Kelthallas esperou pacientemente pelo espião, mas esse resolveu não aparecer, talvez estivesse a espreita, esperando a melhor hora, a caravana continuou sua viagem para Dagoth. Quando a noite chegou Zeth e Kelthallas reuniran-se perto de uma grande árvore do bosque das sombras para discutir sobre o que estava acontecendo.
-Bem jovem meio-elfo, o que descobriu? Perguntou o gigante louro.
-Até agora? nada. Respondeu o bardo com o ar de desapontamento.
- Hum... espero que cheguemos logo em Dagoth, tenho presa de me livrar dessa tarefa.
-Mas que tarefa? Kelthallas perguntou visivelmente curioso em relação a moça da carruagem.
-Você quer mesmo saber é sobre a garota não meio elfo? bem e eu lhe digo, ela não é para você, ah mas eu não deveria lhe contar nada. Esbravejou o poderoso homem louro.
-Acho que eu mereço saber de algo não é? afinal estou correndo riscos. Retrucou o meio elfo na esperaça de receber alguma informação sobre a misteriosa moça.

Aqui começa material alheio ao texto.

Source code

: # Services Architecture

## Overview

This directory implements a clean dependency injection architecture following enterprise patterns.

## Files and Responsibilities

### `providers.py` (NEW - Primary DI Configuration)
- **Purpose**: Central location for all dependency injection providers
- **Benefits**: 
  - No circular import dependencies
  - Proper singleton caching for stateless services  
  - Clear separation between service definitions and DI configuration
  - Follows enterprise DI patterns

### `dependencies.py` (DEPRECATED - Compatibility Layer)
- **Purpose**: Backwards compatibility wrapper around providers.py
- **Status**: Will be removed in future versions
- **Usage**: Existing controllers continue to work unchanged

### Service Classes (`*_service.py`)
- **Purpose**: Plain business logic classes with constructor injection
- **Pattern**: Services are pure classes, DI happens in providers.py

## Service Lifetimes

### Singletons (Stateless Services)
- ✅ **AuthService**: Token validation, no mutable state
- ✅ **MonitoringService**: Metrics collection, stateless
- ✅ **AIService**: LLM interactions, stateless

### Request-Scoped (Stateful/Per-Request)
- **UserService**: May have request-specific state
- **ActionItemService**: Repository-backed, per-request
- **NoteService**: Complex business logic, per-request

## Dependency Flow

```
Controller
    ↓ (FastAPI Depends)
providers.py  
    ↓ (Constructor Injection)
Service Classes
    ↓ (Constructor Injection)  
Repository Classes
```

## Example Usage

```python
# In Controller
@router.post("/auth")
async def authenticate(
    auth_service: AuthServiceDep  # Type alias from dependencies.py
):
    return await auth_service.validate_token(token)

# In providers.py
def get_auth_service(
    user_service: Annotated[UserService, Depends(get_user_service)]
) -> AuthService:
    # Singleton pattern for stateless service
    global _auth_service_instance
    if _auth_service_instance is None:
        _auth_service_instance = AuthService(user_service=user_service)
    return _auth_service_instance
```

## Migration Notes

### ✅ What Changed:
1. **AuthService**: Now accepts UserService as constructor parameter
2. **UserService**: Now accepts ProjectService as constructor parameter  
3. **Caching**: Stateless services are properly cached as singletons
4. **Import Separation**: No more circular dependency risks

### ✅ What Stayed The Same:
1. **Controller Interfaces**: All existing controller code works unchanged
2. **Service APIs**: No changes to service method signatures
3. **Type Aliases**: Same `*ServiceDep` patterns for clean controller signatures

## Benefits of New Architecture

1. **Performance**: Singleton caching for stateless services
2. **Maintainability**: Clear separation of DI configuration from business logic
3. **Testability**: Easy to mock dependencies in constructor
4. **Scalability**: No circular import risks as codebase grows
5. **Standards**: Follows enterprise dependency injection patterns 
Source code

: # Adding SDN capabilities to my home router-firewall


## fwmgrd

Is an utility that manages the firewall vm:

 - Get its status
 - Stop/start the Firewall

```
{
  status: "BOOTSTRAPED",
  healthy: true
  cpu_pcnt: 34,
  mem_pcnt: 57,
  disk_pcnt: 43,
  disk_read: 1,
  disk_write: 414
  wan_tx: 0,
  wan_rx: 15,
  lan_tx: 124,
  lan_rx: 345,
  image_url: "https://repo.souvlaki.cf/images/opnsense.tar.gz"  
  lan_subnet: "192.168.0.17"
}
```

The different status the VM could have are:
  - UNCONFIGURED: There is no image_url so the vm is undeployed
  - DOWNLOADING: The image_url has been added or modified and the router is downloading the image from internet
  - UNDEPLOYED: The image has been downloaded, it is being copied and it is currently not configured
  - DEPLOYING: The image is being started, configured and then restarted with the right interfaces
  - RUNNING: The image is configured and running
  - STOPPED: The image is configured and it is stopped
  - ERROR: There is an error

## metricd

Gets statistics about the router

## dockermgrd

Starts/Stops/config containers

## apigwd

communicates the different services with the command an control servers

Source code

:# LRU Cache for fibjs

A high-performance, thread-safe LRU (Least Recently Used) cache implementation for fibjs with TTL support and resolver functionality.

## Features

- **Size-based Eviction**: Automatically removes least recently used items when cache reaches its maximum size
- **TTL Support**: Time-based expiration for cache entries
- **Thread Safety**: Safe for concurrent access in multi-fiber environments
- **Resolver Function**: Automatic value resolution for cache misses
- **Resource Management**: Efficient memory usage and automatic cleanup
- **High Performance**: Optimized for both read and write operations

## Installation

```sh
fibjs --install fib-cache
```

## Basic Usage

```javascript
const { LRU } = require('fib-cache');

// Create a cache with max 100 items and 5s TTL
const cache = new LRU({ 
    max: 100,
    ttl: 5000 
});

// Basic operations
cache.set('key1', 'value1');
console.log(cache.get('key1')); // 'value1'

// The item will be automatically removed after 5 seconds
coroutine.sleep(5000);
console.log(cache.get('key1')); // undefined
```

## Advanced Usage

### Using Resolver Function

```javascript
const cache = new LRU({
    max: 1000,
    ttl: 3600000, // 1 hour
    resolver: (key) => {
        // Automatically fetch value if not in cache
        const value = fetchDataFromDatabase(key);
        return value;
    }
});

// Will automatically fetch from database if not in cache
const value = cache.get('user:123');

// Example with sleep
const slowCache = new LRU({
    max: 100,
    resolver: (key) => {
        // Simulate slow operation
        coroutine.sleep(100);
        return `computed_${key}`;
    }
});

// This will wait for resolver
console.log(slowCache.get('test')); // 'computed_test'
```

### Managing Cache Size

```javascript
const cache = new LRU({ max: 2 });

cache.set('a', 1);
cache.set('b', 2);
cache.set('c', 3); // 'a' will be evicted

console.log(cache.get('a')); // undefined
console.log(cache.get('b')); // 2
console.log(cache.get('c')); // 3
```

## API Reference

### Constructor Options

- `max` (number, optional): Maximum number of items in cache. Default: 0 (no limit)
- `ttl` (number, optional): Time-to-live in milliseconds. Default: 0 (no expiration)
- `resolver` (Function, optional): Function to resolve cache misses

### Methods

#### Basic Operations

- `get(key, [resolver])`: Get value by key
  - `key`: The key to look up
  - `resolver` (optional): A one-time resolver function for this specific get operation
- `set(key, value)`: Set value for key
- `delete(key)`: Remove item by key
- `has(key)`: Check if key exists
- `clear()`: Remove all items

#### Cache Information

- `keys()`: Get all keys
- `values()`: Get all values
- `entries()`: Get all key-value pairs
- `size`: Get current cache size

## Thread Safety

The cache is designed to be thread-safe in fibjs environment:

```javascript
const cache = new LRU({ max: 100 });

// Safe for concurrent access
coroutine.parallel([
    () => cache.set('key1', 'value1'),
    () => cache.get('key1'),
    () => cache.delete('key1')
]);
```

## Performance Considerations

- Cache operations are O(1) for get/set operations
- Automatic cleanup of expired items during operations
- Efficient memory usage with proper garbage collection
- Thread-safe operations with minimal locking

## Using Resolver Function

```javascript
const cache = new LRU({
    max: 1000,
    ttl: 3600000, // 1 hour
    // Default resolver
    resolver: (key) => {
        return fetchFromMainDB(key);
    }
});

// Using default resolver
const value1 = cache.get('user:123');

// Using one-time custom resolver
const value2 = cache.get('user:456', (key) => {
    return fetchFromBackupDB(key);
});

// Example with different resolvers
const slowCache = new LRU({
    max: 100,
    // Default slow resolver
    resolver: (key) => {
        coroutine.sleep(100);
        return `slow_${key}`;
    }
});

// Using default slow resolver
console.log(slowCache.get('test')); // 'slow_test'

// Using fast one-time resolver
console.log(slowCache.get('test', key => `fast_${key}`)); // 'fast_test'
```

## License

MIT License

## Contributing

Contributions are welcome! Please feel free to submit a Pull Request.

-Tudo bem bardo, mas não abra a sua boca para ninguém. Esbravejou novamente o gigante louro.
-Sou todo ouvidos. Respondeu Kelthallas.
-Bem, ela é uma princesa, deve chegar em Dagoth o mais rápido possível, o nome dela é Dahra.
-O quê. Respondeu confuso o gigante enquanto sacava seu poderoso machado.
Kelthallas parou logo atraz de uma árvore e observou a carruagem. Um homem esgueirava-se nas sombras na tentativa de entrar escondido, Kelthallas voou como uma coruja em direção a sua caça, saltou em cima do homem misterioso e com sua espada em riste, o bardo deixou a lâmina de sua espada deitar-se no pescoço do homem e falou com calma e desenvoltura.
-Ora, ora se não é nosso ratinho, vire-se e mostre seu rosto infame traidor.
O homem não teve tempo para responder a espada do meio elfo, apenas olhou para traz bem devagar e mostrou-se sendo um dos soldados da guarda da própria moça.
-Tharth. Falou Kelthallas um pouco assustado com a surpresa.
Zeth veio correndo bem a tempo de derrubar com um encontrão um homem agachado nas sombras com uma flecha apontada para as costas do bardo, a flecha passou sunindo ao lado da orelha esquerda do meio-elfo que se abaixou com o reflexo, o tempo de destração foi o suficiente para que Tharth consegui retirar de sua bota uma pequena adaga, ele a enterrou na coxa esquerda do bardo e com um chute derrubou-o da carruagem, Kelthallas viu o mundo rodar por um instante pois a queda de costas no chão o deixou tonto, mas os gritos da moça vindo de dentro da carruagem o fez pular, e de um salto só, subir na carruagem, o sangue escorria de sua coxa, mas a dor não lhe era importante, apenas a moça, apenas Dahra importava, sentiu como se o mundo fosse acabar se algo acontecesse com ela, agarrou-se as costas de Tharth e o esmurrou nas costelas, Zeth estava engajado em um combate com três bandidos, mas isso não parecia muita coisa, pois o gigante brandia seu machado com maestria, logo seus amigos entraram na refrega e deram combate aos outros que se aproximavam.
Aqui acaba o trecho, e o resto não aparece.